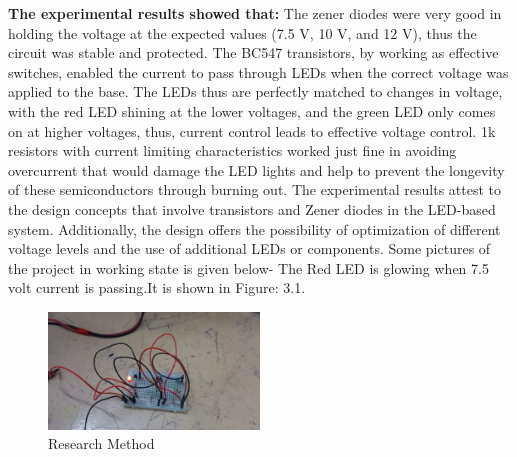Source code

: \textbf{The experimental results showed that:}
The zener diodes were very good in holding the voltage at the expected values (7.5 V, 10 V, and 12 V), thus the circuit was stable and protected.
The BC547 transistors, by working as effective switches, enabled the current to pass through LEDs when the correct voltage was applied to the base.
The LEDs thus are perfectly matched to changes in voltage, with the red LED shining at the lower voltages, and the green LED only comes on at higher voltages, thus, current control leads to effective voltage control.
1k resistors with current limiting characteristics worked just fine in avoiding overcurrent that would damage the LED lights and help to prevent the longevity of these semiconductors through burning out.
The experimental results attest to the design concepts that involve transistors and Zener diodes in the LED-based system. Additionally, the design offers the possibility of optimization of different voltage levels and the use of additional LEDs or components.\cite{b16} Some pictures of the project in working state is given below-
\newline
The Red LED is glowing when 7.5 volt current is passing.It is shown in Figure: 3.1.
\begin{figure}[h!] %
    \centering
    \includegraphics[width=0.5\textwidth]{10.png} %
    \caption{Research Method}
    \label{fig:sample}
\end{figure}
^^^^^^^^^^^^^^^^
**Task:** Track down all lines above with the string "when" and copy them.

**Written response:**
The BC547 transistors, by working as effective switches, enabled the current to pass through LEDs when the correct voltage was applied to the base.
The Red LED is glowing when 7.5 volt current is passing.It is shown in Figure: 3.1.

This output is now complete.